**Exercise prompt:**
Pull from the data below each line where the word "Date" occurs, and copy it.

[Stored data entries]

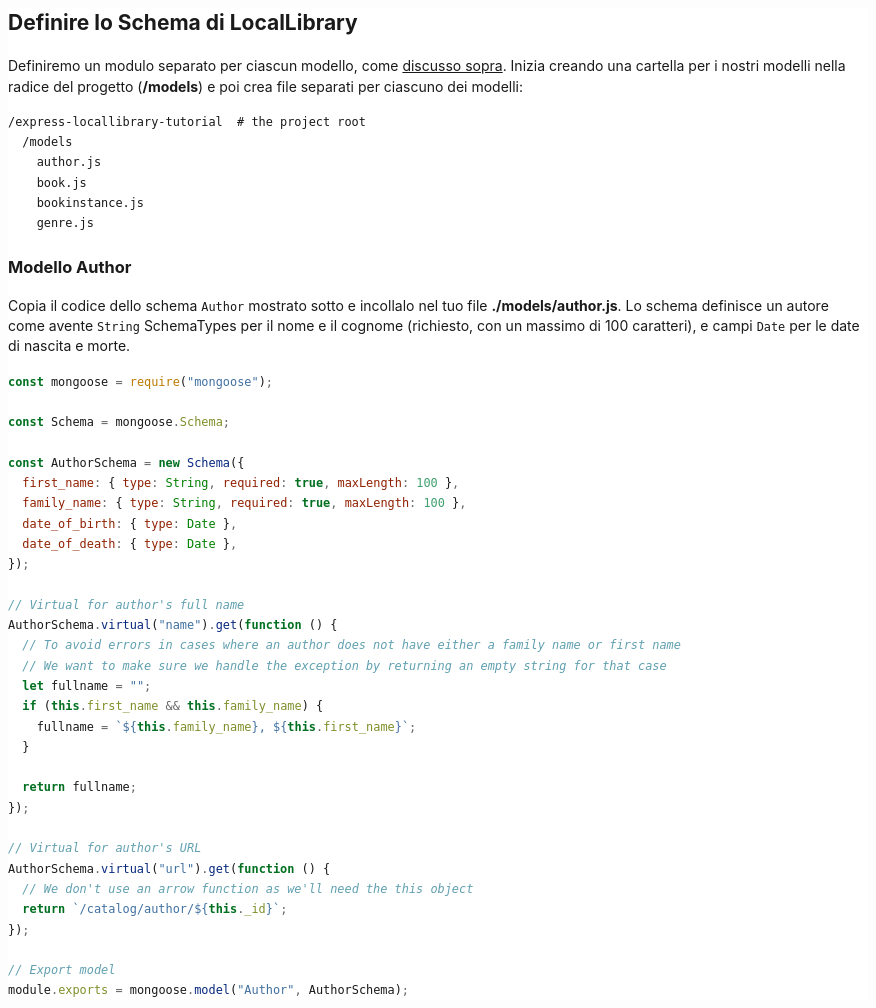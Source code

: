 ## Definire lo Schema di LocalLibrary

Definiremo un modulo separato per ciascun modello, come [discusso sopra](#one_schemamodel_per_file).
Inizia creando una cartella per i nostri modelli nella radice del progetto (**/models**) e poi crea file separati per ciascuno dei modelli:

```plain
/express-locallibrary-tutorial  # the project root
  /models
    author.js
    book.js
    bookinstance.js
    genre.js
```

### Modello Author

Copia il codice dello schema `Author` mostrato sotto e incollalo nel tuo file **./models/author.js**.
Lo schema definisce un autore come avente `String` SchemaTypes per il nome e il cognome (richiesto, con un massimo di 100 caratteri), e campi `Date` per le date di nascita e morte.

```js
const mongoose = require("mongoose");

const Schema = mongoose.Schema;

const AuthorSchema = new Schema({
  first_name: { type: String, required: true, maxLength: 100 },
  family_name: { type: String, required: true, maxLength: 100 },
  date_of_birth: { type: Date },
  date_of_death: { type: Date },
});

// Virtual for author's full name
AuthorSchema.virtual("name").get(function () {
  // To avoid errors in cases where an author does not have either a family name or first name
  // We want to make sure we handle the exception by returning an empty string for that case
  let fullname = "";
  if (this.first_name && this.family_name) {
    fullname = `${this.family_name}, ${this.first_name}`;
  }

  return fullname;
});

// Virtual for author's URL
AuthorSchema.virtual("url").get(function () {
  // We don't use an arrow function as we'll need the this object
  return `/catalog/author/${this._id}`;
});

// Export model
module.exports = mongoose.model("Author", AuthorSchema);
```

**Expected output:**
Lo schema definisce un autore come avente `String` SchemaTypes per il nome e il cognome (richiesto, con un massimo di 100 caratteri), e campi `Date` per le date di nascita e morte.
  date_of_birth: { type: Date },
  date_of_death: { type: Date },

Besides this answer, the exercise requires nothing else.